For a complete list of outputs, see the next section in this document about "NMI command responses".

API

  1. Optional. If not already available, create an API key. For more information about creating API keys, see Creating an API key.

  2. To send the NMI signal, make a POST request to the sendDiagnosticInterrupt method.

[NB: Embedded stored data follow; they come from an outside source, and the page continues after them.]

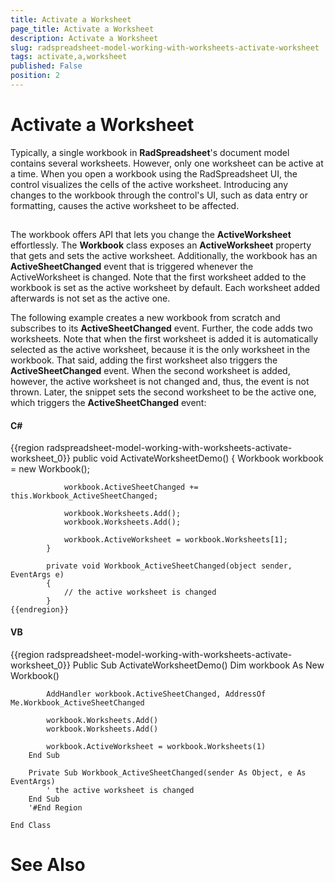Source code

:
 ```yaml
---
title: Activate a Worksheet
page_title: Activate a Worksheet
description: Activate a Worksheet
slug: radspreadsheet-model-working-with-worksheets-activate-worksheet
tags: activate,a,worksheet
published: False
position: 2
---
```


# Activate a Worksheet



Typically, a single workbook in __RadSpreadsheet__'s document model contains several worksheets. However, only one worksheet
        can be active at a time. When you open a workbook using the RadSpreadsheet UI, the control visualizes the cells of the active worksheet.
        Introducing any changes to the workbook through the control's UI, such as data entry or formatting, causes the active worksheet to be affected.
      

## 

The workbook offers API that lets you change the __ActiveWorksheet__ effortlessly. The __Workbook__
          class exposes an __ActiveWorksheet__ property that gets and sets the active worksheet. Additionally, the workbook has an
          __ActiveSheetChanged__ event that is triggered whenever the ActiveWorksheet is changed. Note that the first worksheet added
          to the workbook is set as the active worksheet by default. Each worksheet added afterwards is not set as the active one.
        

The following example creates a new workbook from scratch and subscribes to its __ActiveSheetChanged__ event. Further, the
          code adds two worksheets. Note that when the first worksheet is added it is automatically selected as the active worksheet, because it is the only
          worksheet in the workbook. That said, adding the first worksheet also triggers the __ActiveSheetChanged__ event. When the
          second worksheet is added, however, the active worksheet is not changed and, thus, the event is not thrown. Later, the snippet sets the second
          worksheet to be the active one, which triggers the __ActiveSheetChanged__ event:
        

#### __C#__

{{region radspreadsheet-model-working-with-worksheets-activate-worksheet_0}}
	        public void ActivateWorksheetDemo()
	        {
	            Workbook workbook = new Workbook();
	
	            workbook.ActiveSheetChanged += this.Workbook_ActiveSheetChanged;
	
	            workbook.Worksheets.Add();
	            workbook.Worksheets.Add();
	
	            workbook.ActiveWorksheet = workbook.Worksheets[1];
	        }
	
	        private void Workbook_ActiveSheetChanged(object sender, EventArgs e)
	        {
	            // the active worksheet is changed
	        }
	{{endregion}}



#### __VB__

{{region radspreadsheet-model-working-with-worksheets-activate-worksheet_0}}
	    Public Sub ActivateWorksheetDemo()
	        Dim workbook As New Workbook()
	
	        AddHandler workbook.ActiveSheetChanged, AddressOf Me.Workbook_ActiveSheetChanged
	
	        workbook.Worksheets.Add()
	        workbook.Worksheets.Add()
	
	        workbook.ActiveWorksheet = workbook.Worksheets(1)
	    End Sub
	
	    Private Sub Workbook_ActiveSheetChanged(sender As Object, e As EventArgs)
	        ' the active worksheet is changed
	    End Sub
	    '#End Region
	
	End Class



# See Also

    POST https://compute.googleapis.com/compute/v1/projects/PROJECT_ID/zones/ZONE/instances/VM_NAME/sendDiagnosticInterrupt?key=API_KEY
    

    For, example, you can use the curl command to make the request as follows:

    curl --request POST 'https://compute.googleapis.com/compute/v1/projects/PROJECT_ID/zones/ZONE/instances/VM_NAME]/sendDiagnosticInterrupt?key=API_KEY' \
      --header 'Authorization: Bearer $(gcloud auth application-default print-access-token)' \
      --header 'Accept: application/json' \
      --compressed
    

    Replace the following:

    • PROJECT_ID: ID of the project to create the VM in
    • ZONE: the zone where your VM is located
    • VM_NAME: instance ID or name of the VM that you want to collect core dumps from
    • API_KEY: your API key

    The output is similar to the following:

    <Empty Response>

    For a complete list of outputs, see the next section in this document about "NMI command responses".

NMI command responses

One of the following responses are returned when you attempt to send an NMI signal.

State Body Notes
SUCCESS <Empty Response> SUCCESS shows that the NMI signal is delivered to the operating system. It does not guarantee that the core dump is collected, or that the VM shuts down or reboots. These behaviors are determined by the operating system configuration.
FAIL UNSUPPORTED_OPERATION This occurs when the operating system fails to receive the NMI signal. There are multiple reasons for this. Common scenarios are that the VM is being live migrated or the VM is not properly configured to receive NMI signals.
To resolve this, you can try the following:
  • Verify that the VM is properly configured. See Configure VM.
  • Wait and retry the SendDiagnosticInterrupt request.
FAIL Required 'compute.instances.sendDiagnosticInterrupt' permission for [..] The command failed because the user making the request does not have sufficient permissions.

To resolve this, you can assign a role to the user that contains the compute.instances.sendDiagnosticInterrupt permission.

Review core dumps

Review the crash dump file in the configured or default location for your operating system.

For example in Ubuntu operating systems, by default, the crash dump file is saved to /var/crash/.